• [Work order]: In the entries that follow, the lines from the one with "selects a random" through the one with "approach to send" are the ones to write out, exactly and with both ends included. Nothing else should appear.

• [Input records]:

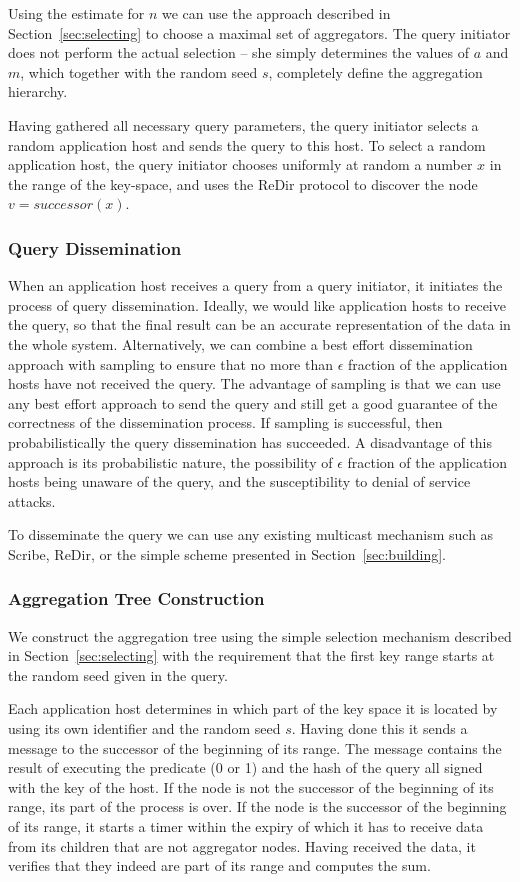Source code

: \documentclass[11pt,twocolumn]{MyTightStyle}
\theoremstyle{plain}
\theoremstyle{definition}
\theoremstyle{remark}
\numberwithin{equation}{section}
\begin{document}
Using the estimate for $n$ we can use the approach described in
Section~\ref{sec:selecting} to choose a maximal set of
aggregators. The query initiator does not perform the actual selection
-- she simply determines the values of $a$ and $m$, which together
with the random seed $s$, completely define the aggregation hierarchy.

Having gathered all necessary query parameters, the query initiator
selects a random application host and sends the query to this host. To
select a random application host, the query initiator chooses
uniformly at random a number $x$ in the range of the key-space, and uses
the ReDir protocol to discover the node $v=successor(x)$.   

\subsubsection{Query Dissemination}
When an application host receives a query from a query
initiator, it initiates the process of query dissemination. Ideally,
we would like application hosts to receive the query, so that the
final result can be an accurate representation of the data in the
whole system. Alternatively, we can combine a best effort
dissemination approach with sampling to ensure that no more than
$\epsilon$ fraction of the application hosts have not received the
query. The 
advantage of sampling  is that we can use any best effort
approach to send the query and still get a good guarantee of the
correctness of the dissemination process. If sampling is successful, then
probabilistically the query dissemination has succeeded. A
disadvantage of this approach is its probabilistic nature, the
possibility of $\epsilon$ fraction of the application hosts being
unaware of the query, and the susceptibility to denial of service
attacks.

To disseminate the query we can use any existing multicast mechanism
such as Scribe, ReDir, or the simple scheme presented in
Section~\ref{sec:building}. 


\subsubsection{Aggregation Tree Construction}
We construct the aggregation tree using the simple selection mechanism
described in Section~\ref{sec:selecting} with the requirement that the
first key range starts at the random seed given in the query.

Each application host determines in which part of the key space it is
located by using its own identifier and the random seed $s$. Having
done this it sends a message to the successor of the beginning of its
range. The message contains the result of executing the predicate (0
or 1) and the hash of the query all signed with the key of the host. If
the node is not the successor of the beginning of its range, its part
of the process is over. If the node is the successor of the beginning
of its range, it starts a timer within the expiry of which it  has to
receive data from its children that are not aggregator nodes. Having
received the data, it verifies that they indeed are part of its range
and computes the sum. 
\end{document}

• [Solved exercise]:
selects a random application host and sends the query to this host. To
select a random application host, the query initiator chooses
uniformly at random a number $x$ in the range of the key-space, and uses
the ReDir protocol to discover the node $v=successor(x)$.   

\subsubsection{Query Dissemination}
When an application host receives a query from a query
initiator, it initiates the process of query dissemination. Ideally,
we would like application hosts to receive the query, so that the
final result can be an accurate representation of the data in the
whole system. Alternatively, we can combine a best effort
dissemination approach with sampling to ensure that no more than
$\epsilon$ fraction of the application hosts have not received the
query. The 
advantage of sampling  is that we can use any best effort
approach to send the query and still get a good guarantee of the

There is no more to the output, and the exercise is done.